◆ Assignment ◆
I'd like the data beneath this line reproduced exactly, without any of its images.
*** Material supplied
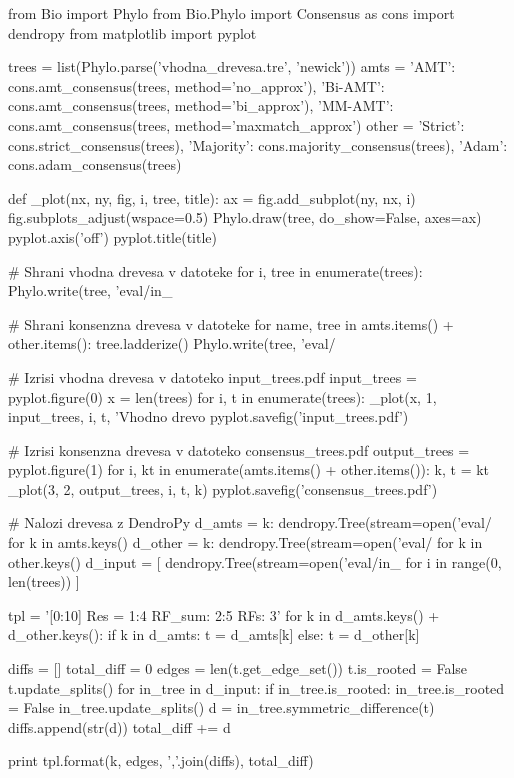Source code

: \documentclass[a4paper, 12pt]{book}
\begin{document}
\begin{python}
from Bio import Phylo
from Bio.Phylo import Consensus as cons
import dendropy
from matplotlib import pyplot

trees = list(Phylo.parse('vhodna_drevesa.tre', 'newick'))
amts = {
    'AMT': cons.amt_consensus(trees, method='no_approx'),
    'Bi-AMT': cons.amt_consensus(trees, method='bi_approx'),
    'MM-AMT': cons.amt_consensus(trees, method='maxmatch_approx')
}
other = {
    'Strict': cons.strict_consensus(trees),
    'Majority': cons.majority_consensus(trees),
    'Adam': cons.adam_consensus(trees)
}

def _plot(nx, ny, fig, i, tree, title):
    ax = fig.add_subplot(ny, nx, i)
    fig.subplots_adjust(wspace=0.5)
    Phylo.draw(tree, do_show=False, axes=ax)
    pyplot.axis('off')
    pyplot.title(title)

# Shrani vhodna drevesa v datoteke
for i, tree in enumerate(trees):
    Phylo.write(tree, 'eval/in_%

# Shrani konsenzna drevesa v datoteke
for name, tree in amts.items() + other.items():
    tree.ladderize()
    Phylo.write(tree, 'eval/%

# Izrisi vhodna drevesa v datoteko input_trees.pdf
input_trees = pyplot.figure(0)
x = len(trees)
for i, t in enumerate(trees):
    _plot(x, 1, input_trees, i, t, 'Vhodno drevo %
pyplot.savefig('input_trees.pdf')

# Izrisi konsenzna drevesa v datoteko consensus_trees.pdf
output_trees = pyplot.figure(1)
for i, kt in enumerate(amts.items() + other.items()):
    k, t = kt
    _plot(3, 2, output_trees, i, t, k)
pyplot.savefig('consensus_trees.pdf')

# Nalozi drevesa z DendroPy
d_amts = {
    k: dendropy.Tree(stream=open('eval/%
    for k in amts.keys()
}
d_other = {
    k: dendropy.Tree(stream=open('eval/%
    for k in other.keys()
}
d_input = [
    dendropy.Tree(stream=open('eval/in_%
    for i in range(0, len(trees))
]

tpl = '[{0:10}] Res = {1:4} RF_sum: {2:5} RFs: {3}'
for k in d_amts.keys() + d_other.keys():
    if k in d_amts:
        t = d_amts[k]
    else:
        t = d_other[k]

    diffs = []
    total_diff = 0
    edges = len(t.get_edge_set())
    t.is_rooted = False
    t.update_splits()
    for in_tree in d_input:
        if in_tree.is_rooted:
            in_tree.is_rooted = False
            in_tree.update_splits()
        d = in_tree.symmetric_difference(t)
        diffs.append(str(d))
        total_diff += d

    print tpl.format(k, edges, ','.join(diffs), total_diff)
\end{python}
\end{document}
******
◆ Exercise answer ◆
Source code

: \documentclass[a4paper, 12pt]{book}
\begin{document}
\begin{python}
from Bio import Phylo
from Bio.Phylo import Consensus as cons
import dendropy
from matplotlib import pyplot

trees = list(Phylo.parse('vhodna_drevesa.tre', 'newick'))
amts = {
    'AMT': cons.amt_consensus(trees, method='no_approx'),
    'Bi-AMT': cons.amt_consensus(trees, method='bi_approx'),
    'MM-AMT': cons.amt_consensus(trees, method='maxmatch_approx')
}
other = {
    'Strict': cons.strict_consensus(trees),
    'Majority': cons.majority_consensus(trees),
    'Adam': cons.adam_consensus(trees)
}

def _plot(nx, ny, fig, i, tree, title):
    ax = fig.add_subplot(ny, nx, i)
    fig.subplots_adjust(wspace=0.5)
    Phylo.draw(tree, do_show=False, axes=ax)
    pyplot.axis('off')
    pyplot.title(title)

# Shrani vhodna drevesa v datoteke
for i, tree in enumerate(trees):
    Phylo.write(tree, 'eval/in_%

# Shrani konsenzna drevesa v datoteke
for name, tree in amts.items() + other.items():
    tree.ladderize()
    Phylo.write(tree, 'eval/%

# Izrisi vhodna drevesa v datoteko input_trees.pdf
input_trees = pyplot.figure(0)
x = len(trees)
for i, t in enumerate(trees):
    _plot(x, 1, input_trees, i, t, 'Vhodno drevo %
pyplot.savefig('input_trees.pdf')

# Izrisi konsenzna drevesa v datoteko consensus_trees.pdf
output_trees = pyplot.figure(1)
for i, kt in enumerate(amts.items() + other.items()):
    k, t = kt
    _plot(3, 2, output_trees, i, t, k)
pyplot.savefig('consensus_trees.pdf')

# Nalozi drevesa z DendroPy
d_amts = {
    k: dendropy.Tree(stream=open('eval/%
    for k in amts.keys()
}
d_other = {
    k: dendropy.Tree(stream=open('eval/%
    for k in other.keys()
}
d_input = [
    dendropy.Tree(stream=open('eval/in_%
    for i in range(0, len(trees))
]

tpl = '[{0:10}] Res = {1:4} RF_sum: {2:5} RFs: {3}'
for k in d_amts.keys() + d_other.keys():
    if k in d_amts:
        t = d_amts[k]
    else:
        t = d_other[k]

    diffs = []
    total_diff = 0
    edges = len(t.get_edge_set())
    t.is_rooted = False
    t.update_splits()
    for in_tree in d_input:
        if in_tree.is_rooted:
            in_tree.is_rooted = False
            in_tree.update_splits()
        d = in_tree.symmetric_difference(t)
        diffs.append(str(d))
        total_diff += d

    print tpl.format(k, edges, ','.join(diffs), total_diff)
\end{python}
\end{document}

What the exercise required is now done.